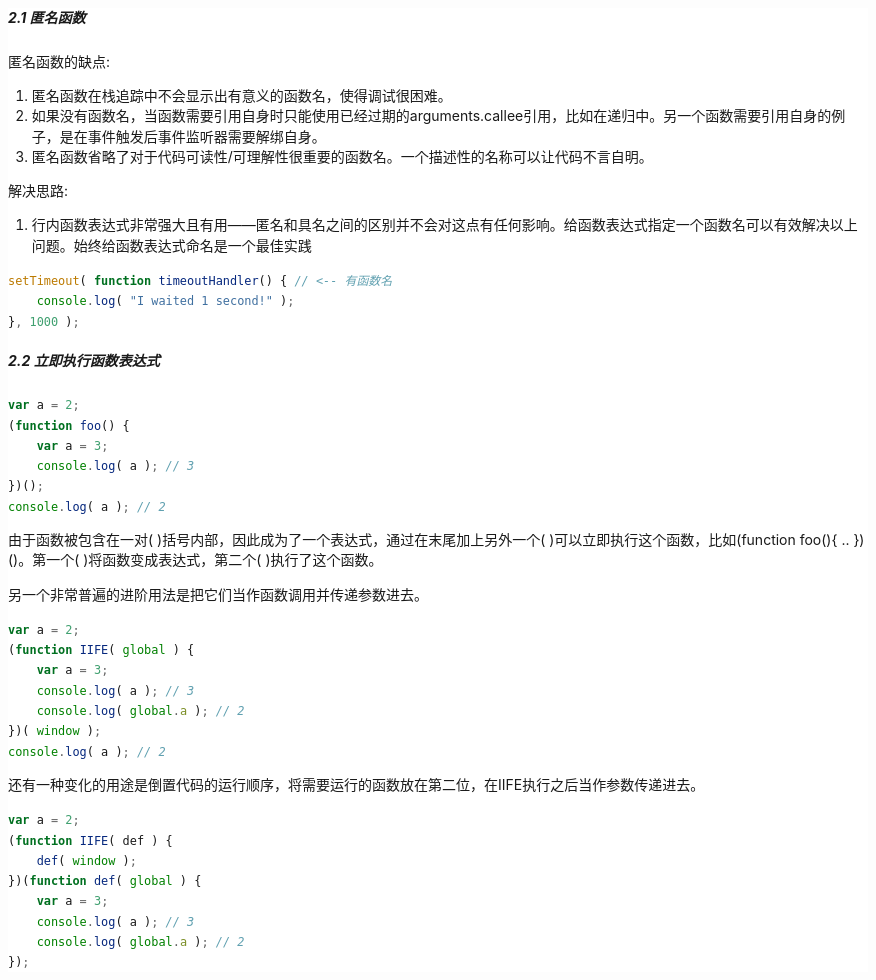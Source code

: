 ##### 2.1 匿名函数
匿名函数的缺点:

1. 匿名函数在栈追踪中不会显示出有意义的函数名，使得调试很困难。
2. 如果没有函数名，当函数需要引用自身时只能使用已经过期的arguments.callee引用，比如在递归中。另一个函数需要引用自身的例子，是在事件触发后事件监听器需要解绑自身。
3. 匿名函数省略了对于代码可读性/可理解性很重要的函数名。一个描述性的名称可以让代码不言自明。

解决思路:

1. 行内函数表达式非常强大且有用——匿名和具名之间的区别并不会对这点有任何影响。给函数表达式指定一个函数名可以有效解决以上问题。始终给函数表达式命名是一个最佳实践

``` javascript
setTimeout( function timeoutHandler() { // <-- 有函数名
    console.log( "I waited 1 second!" );
}, 1000 );
```

##### 2.2 立即执行函数表达式
``` javascript
var a = 2;
(function foo() {
    var a = 3;
    console.log( a ); // 3
})();
console.log( a ); // 2
```

由于函数被包含在一对( )括号内部，因此成为了一个表达式，通过在末尾加上另外一个( )可以立即执行这个函数，比如(function foo(){ .. })()。第一个( )将函数变成表达式，第二个( )执行了这个函数。

另一个非常普遍的进阶用法是把它们当作函数调用并传递参数进去。
``` javascript
var a = 2;
(function IIFE( global ) {
    var a = 3;
    console.log( a ); // 3
    console.log( global.a ); // 2
})( window );
console.log( a ); // 2
```

还有一种变化的用途是倒置代码的运行顺序，将需要运行的函数放在第二位，在IIFE执行之后当作参数传递进去。
``` javascript
var a = 2;
(function IIFE( def ) {
    def( window );
})(function def( global ) {
    var a = 3;
    console.log( a ); // 3
    console.log( global.a ); // 2
});
```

+++

WHAT TO DO: Check each line of the entries for "function" and copy those that have it.

REPLY TO THE TASK:
setTimeout( function timeoutHandler() { // <-- 有函数名
(function foo() {
由于函数被包含在一对( )括号内部，因此成为了一个表达式，通过在末尾加上另外一个( )可以立即执行这个函数，比如(function foo(){ .. })()。第一个( )将函数变成表达式，第二个( )执行了这个函数。
(function IIFE( global ) {
(function IIFE( def ) {
})(function def( global ) {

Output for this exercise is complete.